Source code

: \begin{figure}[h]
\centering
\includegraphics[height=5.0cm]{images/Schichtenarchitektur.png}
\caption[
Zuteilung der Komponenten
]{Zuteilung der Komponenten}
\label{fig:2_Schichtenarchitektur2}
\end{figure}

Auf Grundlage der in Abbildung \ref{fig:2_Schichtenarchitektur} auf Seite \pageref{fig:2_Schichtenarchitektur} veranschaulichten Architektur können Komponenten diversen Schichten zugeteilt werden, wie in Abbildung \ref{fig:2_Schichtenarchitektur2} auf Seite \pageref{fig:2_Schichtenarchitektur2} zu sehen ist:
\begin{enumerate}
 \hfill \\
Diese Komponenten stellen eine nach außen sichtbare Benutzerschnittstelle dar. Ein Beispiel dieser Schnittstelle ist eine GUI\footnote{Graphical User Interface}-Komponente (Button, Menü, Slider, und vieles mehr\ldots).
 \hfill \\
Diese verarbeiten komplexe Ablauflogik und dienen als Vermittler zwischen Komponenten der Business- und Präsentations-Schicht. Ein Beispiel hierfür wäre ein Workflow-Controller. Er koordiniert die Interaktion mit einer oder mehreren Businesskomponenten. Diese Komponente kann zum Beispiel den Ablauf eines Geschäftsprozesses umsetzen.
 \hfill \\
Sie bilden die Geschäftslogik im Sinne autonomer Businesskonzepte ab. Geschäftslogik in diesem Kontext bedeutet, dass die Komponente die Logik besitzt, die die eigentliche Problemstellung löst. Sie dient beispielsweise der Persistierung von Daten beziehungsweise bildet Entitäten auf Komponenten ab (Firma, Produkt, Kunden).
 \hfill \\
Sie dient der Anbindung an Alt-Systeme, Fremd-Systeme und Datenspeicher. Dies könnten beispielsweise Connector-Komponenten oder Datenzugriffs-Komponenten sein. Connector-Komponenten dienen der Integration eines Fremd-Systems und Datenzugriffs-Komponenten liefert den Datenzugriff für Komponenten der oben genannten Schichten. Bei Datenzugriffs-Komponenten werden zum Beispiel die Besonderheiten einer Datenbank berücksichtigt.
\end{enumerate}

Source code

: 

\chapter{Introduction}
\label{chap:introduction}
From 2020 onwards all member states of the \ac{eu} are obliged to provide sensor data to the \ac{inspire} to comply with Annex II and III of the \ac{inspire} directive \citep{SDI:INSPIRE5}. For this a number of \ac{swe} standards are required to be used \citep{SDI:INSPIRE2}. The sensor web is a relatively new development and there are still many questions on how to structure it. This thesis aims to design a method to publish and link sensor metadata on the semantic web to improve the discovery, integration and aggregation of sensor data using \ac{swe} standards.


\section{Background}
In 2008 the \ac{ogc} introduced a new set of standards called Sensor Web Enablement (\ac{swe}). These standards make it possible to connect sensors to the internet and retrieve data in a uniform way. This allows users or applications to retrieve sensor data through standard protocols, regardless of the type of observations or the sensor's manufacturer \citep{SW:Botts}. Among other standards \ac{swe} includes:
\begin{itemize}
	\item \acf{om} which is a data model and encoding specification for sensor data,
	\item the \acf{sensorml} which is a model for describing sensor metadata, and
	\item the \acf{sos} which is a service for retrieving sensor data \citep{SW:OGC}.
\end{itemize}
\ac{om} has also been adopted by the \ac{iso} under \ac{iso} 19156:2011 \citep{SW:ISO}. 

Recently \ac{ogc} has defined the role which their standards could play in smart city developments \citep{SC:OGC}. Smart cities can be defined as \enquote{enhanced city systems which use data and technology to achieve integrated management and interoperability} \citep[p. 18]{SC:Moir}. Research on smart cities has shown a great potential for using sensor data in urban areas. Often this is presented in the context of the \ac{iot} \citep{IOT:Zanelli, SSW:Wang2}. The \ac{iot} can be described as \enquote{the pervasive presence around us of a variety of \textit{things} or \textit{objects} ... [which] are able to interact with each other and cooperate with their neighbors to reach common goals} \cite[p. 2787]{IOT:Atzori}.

#### What is expected
The full listing, repeated exactly, is the expected answer.

#### Reply to the exercise
Source code

: \begin{figure}[h]
\centering
\includegraphics[height=5.0cm]{images/Schichtenarchitektur.png}
\caption[
Zuteilung der Komponenten
]{Zuteilung der Komponenten}
\label{fig:2_Schichtenarchitektur2}
\end{figure}

Auf Grundlage der in Abbildung \ref{fig:2_Schichtenarchitektur} auf Seite \pageref{fig:2_Schichtenarchitektur} veranschaulichten Architektur können Komponenten diversen Schichten zugeteilt werden, wie in Abbildung \ref{fig:2_Schichtenarchitektur2} auf Seite \pageref{fig:2_Schichtenarchitektur2} zu sehen ist:
\begin{enumerate}
 \hfill \\
Diese Komponenten stellen eine nach außen sichtbare Benutzerschnittstelle dar. Ein Beispiel dieser Schnittstelle ist eine GUI\footnote{Graphical User Interface}-Komponente (Button, Menü, Slider, und vieles mehr\ldots).
 \hfill \\
Diese verarbeiten komplexe Ablauflogik und dienen als Vermittler zwischen Komponenten der Business- und Präsentations-Schicht. Ein Beispiel hierfür wäre ein Workflow-Controller. Er koordiniert die Interaktion mit einer oder mehreren Businesskomponenten. Diese Komponente kann zum Beispiel den Ablauf eines Geschäftsprozesses umsetzen.
 \hfill \\
Sie bilden die Geschäftslogik im Sinne autonomer Businesskonzepte ab. Geschäftslogik in diesem Kontext bedeutet, dass die Komponente die Logik besitzt, die die eigentliche Problemstellung löst. Sie dient beispielsweise der Persistierung von Daten beziehungsweise bildet Entitäten auf Komponenten ab (Firma, Produkt, Kunden).
 \hfill \\
Sie dient der Anbindung an Alt-Systeme, Fremd-Systeme und Datenspeicher. Dies könnten beispielsweise Connector-Komponenten oder Datenzugriffs-Komponenten sein. Connector-Komponenten dienen der Integration eines Fremd-Systems und Datenzugriffs-Komponenten liefert den Datenzugriff für Komponenten der oben genannten Schichten. Bei Datenzugriffs-Komponenten werden zum Beispiel die Besonderheiten einer Datenbank berücksichtigt.
\end{enumerate}

Source code

: 

\chapter{Introduction}
\label{chap:introduction}
From 2020 onwards all member states of the \ac{eu} are obliged to provide sensor data to the \ac{inspire} to comply with Annex II and III of the \ac{inspire} directive \citep{SDI:INSPIRE5}. For this a number of \ac{swe} standards are required to be used \citep{SDI:INSPIRE2}. The sensor web is a relatively new development and there are still many questions on how to structure it. This thesis aims to design a method to publish and link sensor metadata on the semantic web to improve the discovery, integration and aggregation of sensor data using \ac{swe} standards.


\section{Background}
In 2008 the \ac{ogc} introduced a new set of standards called Sensor Web Enablement (\ac{swe}). These standards make it possible to connect sensors to the internet and retrieve data in a uniform way. This allows users or applications to retrieve sensor data through standard protocols, regardless of the type of observations or the sensor's manufacturer \citep{SW:Botts}. Among other standards \ac{swe} includes:
\begin{itemize}
	\item \acf{om} which is a data model and encoding specification for sensor data,
	\item the \acf{sensorml} which is a model for describing sensor metadata, and
	\item the \acf{sos} which is a service for retrieving sensor data \citep{SW:OGC}.
\end{itemize}
\ac{om} has also been adopted by the \ac{iso} under \ac{iso} 19156:2011 \citep{SW:ISO}. 

Recently \ac{ogc} has defined the role which their standards could play in smart city developments \citep{SC:OGC}. Smart cities can be defined as \enquote{enhanced city systems which use data and technology to achieve integrated management and interoperability} \citep[p. 18]{SC:Moir}. Research on smart cities has shown a great potential for using sensor data in urban areas. Often this is presented in the context of the \ac{iot} \citep{IOT:Zanelli, SSW:Wang2}. The \ac{iot} can be described as \enquote{the pervasive presence around us of a variety of \textit{things} or \textit{objects} ... [which] are able to interact with each other and cooperate with their neighbors to reach common goals} \cite[p. 2787]{IOT:Atzori}.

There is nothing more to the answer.